Les Gilets Jaunes, c’était des millions de gens dans la rue, pendant des mois, tous les samedis. C’était la colère. Pendant des jours, sur les ronds-points. C’était des gens qui se parlent, au moins. Et qui se rencontrent. Boum Boum, c’est une rencontre. Celle de Pierrot et de Laurie, la réalisatrice. Une histoire d’amour en plein cortège. Un film qui mêle l’amour et la lutte : deux élans qui s’éclairent l’un l’autre tout au long du récit, de samedi en samedi. « C’est bien un désir lumineux qui fonde le mouvement, éprouvé dans les corps autant que les esprits : la raison ne peut suffire à alimenter un tel brasier » écrit Olivia Cooper Hadjian. Marcher, faire la révolution, s’aimer, tenter de tout réinventer à deux, à plusieurs ou à des milliers. Ici, oui, tout est affaire de désir, politique ou physique !
J’veux du soleil est un pur film de rencontres. Gilles Perret (réalisateur de La Sociale) et François Ruffin (député de la Somme) sont partis sur les routes pour une sorte de road-movie, direction : les ronds-points en jaune. Et à chaque stop, « c’est comme un paquet-surprise qu’on ouvrirait. Qu’est-ce qui va en sortir ? Des rires ou des larmes ? De la tendresse ou de la colère ? De l’art ou du désespoir ? » C’est réjouissant d’humanité, révoltant, plein d’énergie et d’humour. Et c’est un retour sur ce très étrange moment de l’histoire française récente, où l’on pouvait se trouver debout ensemble et côte à côte, sans se connaître, et sans même être d’accord.
Notez enfin que le film Les Voies jaunes, de Sylvestre Meinzer, soutenu par Tënk et le département de l’Ardèche, est sorti en salle il y a quelques jours ! Trouvez votre séance ici !
Nous consacrons cette semaine une programmation Premières Bobines à l’INSAS, école de cinéma bruxelloise.

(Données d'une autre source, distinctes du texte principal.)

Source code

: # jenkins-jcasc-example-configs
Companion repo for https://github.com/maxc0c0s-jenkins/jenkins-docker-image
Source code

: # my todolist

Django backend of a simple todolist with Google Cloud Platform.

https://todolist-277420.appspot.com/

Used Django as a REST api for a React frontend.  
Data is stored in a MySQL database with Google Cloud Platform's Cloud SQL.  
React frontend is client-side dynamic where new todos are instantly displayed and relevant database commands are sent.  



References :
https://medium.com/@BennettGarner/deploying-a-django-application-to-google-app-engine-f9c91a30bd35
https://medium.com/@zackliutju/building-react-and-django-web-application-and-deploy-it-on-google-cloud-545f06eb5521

Trois films de fin d’études tournés respectivement en France, en Grèce et en Pologne. Le premier, Les Yeux carrés, se déroule à Marseille, ville à la pointe de la vidéosurveillance, et suit notamment des personnes qui tentent de résister au contrôle de cet œil permanent. Alizée Mandereau, programmatrice, s’interroge : « le film s’amuse à déjouer les algorithmes, à occuper l’espace public en dehors des usages normés et enregistrés. Une réflexion peut alors s’amorcer : pour qui sont faites nos villes et qui ces caméras tentent-elles d’exclure ? »
Journal d’une solitude sexuelle, de Nina Alexandraki, est un journal intime dans lequel la réalisatrice raconte ses rencontres sexuelles et s’interroge sur ce désir permanent qui se confronte à la réalité, qui ne trouve pas de satisfaction. « On partage la solitude et la manière dont elle bute face à la difficulté de rencontrer l’autre et son propre plaisir, dans une société hétéro-patriarcale qui nous invite à rejouer le même scénario d’une nuit à l’autre… »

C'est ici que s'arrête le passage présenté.